• [YOUR OBJECTIVE]
Extract from the listing each line in which the word "このとき" appears.

• [INPUT RECORDS]
■ ■ ■ ■ ■
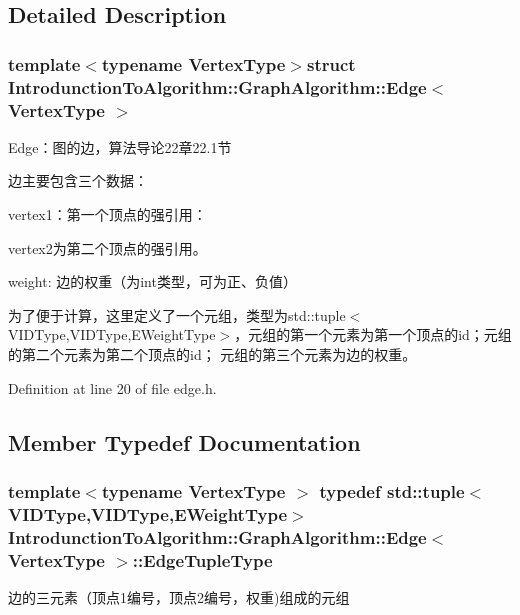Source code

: \subsection{Detailed Description}
\subsubsection*{template$<$typename Vertex\+Type$>$struct Introdunction\+To\+Algorithm\+::\+Graph\+Algorithm\+::\+Edge$<$ Vertex\+Type $>$}

Edge：图的边，算法导论22章22.1节 

边主要包含三个数据：


\begin{DoxyItemize}
\item {\ttfamily vertex1}：第一个顶点的强引用：
\item {\ttfamily vertex2}为第二个顶点的强引用。
\item {\ttfamily weight}\+: 边的权重（为int类型，可为正、负值）
\end{DoxyItemize}

为了便于计算，这里定义了一个元组，类型为{\ttfamily std\+::tuple$<$V\+I\+D\+Type,V\+I\+D\+Type,E\+Weight\+Type$>$}，元组的第一个元素为第一个顶点的{\ttfamily id}；元组的第二个元素为第二个顶点的{\ttfamily id}； 元组的第三个元素为边的权重。 

Definition at line 20 of file edge.\+h.



\subsection{Member Typedef Documentation}
\hypertarget{struct_introdunction_to_algorithm_1_1_graph_algorithm_1_1_edge_adaaedd6d4205248ecf521e8585a2ecf6}{}
\subsubsection[{Edge\+Tuple\+Type}]{\setlength{\rightskip}{0pt plus 5cm}template$<$typename Vertex\+Type $>$ typedef std\+::tuple$<${\bf V\+I\+D\+Type},{\bf V\+I\+D\+Type},{\bf E\+Weight\+Type}$>$ {\bf Introdunction\+To\+Algorithm\+::\+Graph\+Algorithm\+::\+Edge}$<$ Vertex\+Type $>$\+::{\bf Edge\+Tuple\+Type}}\label{struct_introdunction_to_algorithm_1_1_graph_algorithm_1_1_edge_adaaedd6d4205248ecf521e8585a2ecf6}
边的三元素（顶点1编号，顶点2编号，权重)组成的元组 


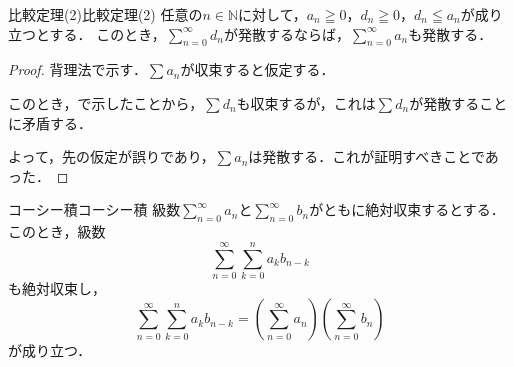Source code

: \begin{theorem}{比較定理(2)}{比較定理(2)}
  任意の$n \in \mathbb{N}$に対して，$a_n \geqq 0$，$d_n \geqq 0$，$d_n \leqq a_n$が成り立つとする．
  このとき，$\sum_{n=0}^{\infty} d_n$が発散するならば，$\sum_{n=0}^{\infty} a_n$も発散する．
\end{theorem}

\begin{tleftbar}
\begin{proof}
  背理法で示す．$\sum a_n$が収束すると仮定する．

  このとき，で示したことから，$\sum d_n$も収束するが，これは$\sum d_n$が発散することに矛盾する．

  よって，先の仮定が誤りであり，$\sum a_n$は発散する．これが証明すべきことであった．
\end{proof}
\end{tleftbar}

\newpage

\begin{theorem}{コーシー積}{コーシー積}
  級数$\sum_{n=0}^{\infty} a_n$と$\sum_{n=0}^{\infty} b_n$がともに絶対収束するとする．
  このとき，級数
  \[
    \sum_{n=0}^{\infty} \sum_{k=0}^{n} a_k b_{n-k}
  \]
  も絶対収束し，
  \[
    \sum_{n=0}^{\infty} \sum_{k=0}^{n} a_k b_{n-k}
    = \left( \sum_{n=0}^{\infty} a_n \right) \left( \sum_{n=0}^{\infty} b_n \right)
  \]
  が成り立つ．
\end{theorem}

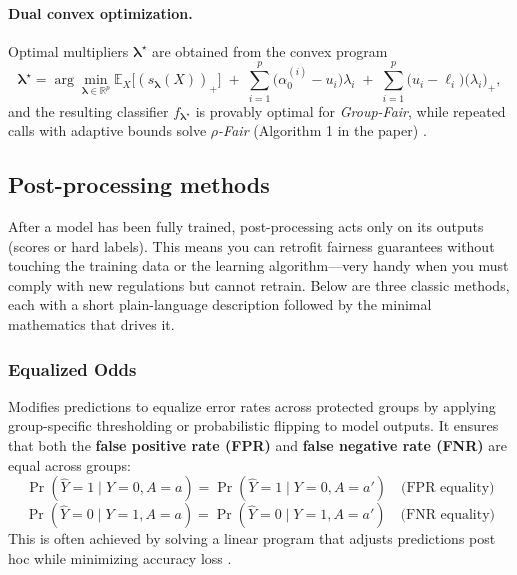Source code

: \documentclass[12pt,a4paper,openright,twoside]{book}
\begin{document}
\paragraph{Dual convex optimization.}
Optimal multipliers $\boldsymbol\lambda^\star$ are obtained from the convex program \cite{celis2020classificationfairnessconstraintsmetaalgorithm}
\[
\boldsymbol\lambda^\star=\arg\min_{\boldsymbol\lambda\in\mathbb{R}^p}
    \mathbb{E}_X\!\bigl[(s_{\boldsymbol\lambda}(X))_+\bigr]
    \;+\;
    \sum_{i=1}^{p}\bigl(\alpha^{(i)}_0-u_i\bigr)\lambda_i
    \;+\;
    \sum_{i=1}^{p}\bigl(u_i-\ell_i\bigr)\bigl(\lambda_i\bigr)_+,
\]
and the resulting classifier $f_{\boldsymbol\lambda^\star}$ is provably optimal for \emph{Group-Fair}, while repeated calls with adaptive bounds solve \emph{$\rho$-Fair} (Algorithm 1 in the paper) \cite{celis2020classificationfairnessconstraintsmetaalgorithm}.


\subsection{Post-processing methods} 
After a model has been fully trained, post-processing acts only on its outputs (scores or hard labels).
This means you can retrofit fairness guarantees without touching the training data or the learning algorithm—very handy when you must comply with new regulations but cannot retrain.
Below are three classic methods, each with a short plain-language description followed by the minimal mathematics that drives it.

\subsubsection{Equalized Odds} Modifies predictions to equalize error rates across protected groups by applying group-specific thresholding or probabilistic flipping to model outputs. It ensures that both the \textbf{false positive rate (FPR)} and \textbf{false negative rate (FNR)} are equal across groups:
\begin{equation}
    \Pr(\hat{Y} = 1 \mid Y = 0, A = a) = \Pr(\hat{Y} = 1 \mid Y = 0, A = a') \quad\text{(FPR equality)}
\end{equation}
\begin{equation}
    \Pr(\hat{Y} = 0 \mid Y = 1, A = a) = \Pr(\hat{Y} = 0 \mid Y = 1, A = a') \quad\text{(FNR equality)}
\end{equation}
This is often achieved by solving a linear program that adjusts predictions post hoc while minimizing accuracy loss \cite{hardt2016equalityopportunitysupervisedlearning}.
\end{document}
■ ■ ■ ■ ■
• [EXERCISE RESULT]
  このとき，$\sum_{n=0}^{\infty} d_n$が発散するならば，$\sum_{n=0}^{\infty} a_n$も発散する．
  このとき，で示したことから，$\sum d_n$も収束するが，これは$\sum d_n$が発散することに矛盾する．
  このとき，級数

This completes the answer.